### EXERCISE OBJECTIVE:
Could you please write out each line of the records exactly, minus the pictures?

(Saved entries)

####

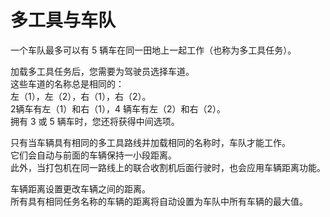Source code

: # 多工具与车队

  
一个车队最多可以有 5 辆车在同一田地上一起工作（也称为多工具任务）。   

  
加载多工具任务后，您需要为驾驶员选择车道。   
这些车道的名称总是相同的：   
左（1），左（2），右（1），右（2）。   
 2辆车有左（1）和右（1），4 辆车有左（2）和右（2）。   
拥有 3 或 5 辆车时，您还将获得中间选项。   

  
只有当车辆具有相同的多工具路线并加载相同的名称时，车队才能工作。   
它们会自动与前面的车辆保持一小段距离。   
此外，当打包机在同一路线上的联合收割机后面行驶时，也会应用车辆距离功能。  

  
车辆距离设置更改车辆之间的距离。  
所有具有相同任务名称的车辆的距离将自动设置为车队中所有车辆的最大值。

####

### RESPONSE TO THE TASK:
Source code

: # 多工具与车队

  
一个车队最多可以有 5 辆车在同一田地上一起工作（也称为多工具任务）。   

  
加载多工具任务后，您需要为驾驶员选择车道。   
这些车道的名称总是相同的：   
左（1），左（2），右（1），右（2）。   
 2辆车有左（1）和右（1），4 辆车有左（2）和右（2）。   
拥有 3 或 5 辆车时，您还将获得中间选项。   

  
只有当车辆具有相同的多工具路线并加载相同的名称时，车队才能工作。   
它们会自动与前面的车辆保持一小段距离。   
此外，当打包机在同一路线上的联合收割机后面行驶时，也会应用车辆距离功能。  

  
车辆距离设置更改车辆之间的距离。  
所有具有相同任务名称的车辆的距离将自动设置为车队中所有车辆的最大值。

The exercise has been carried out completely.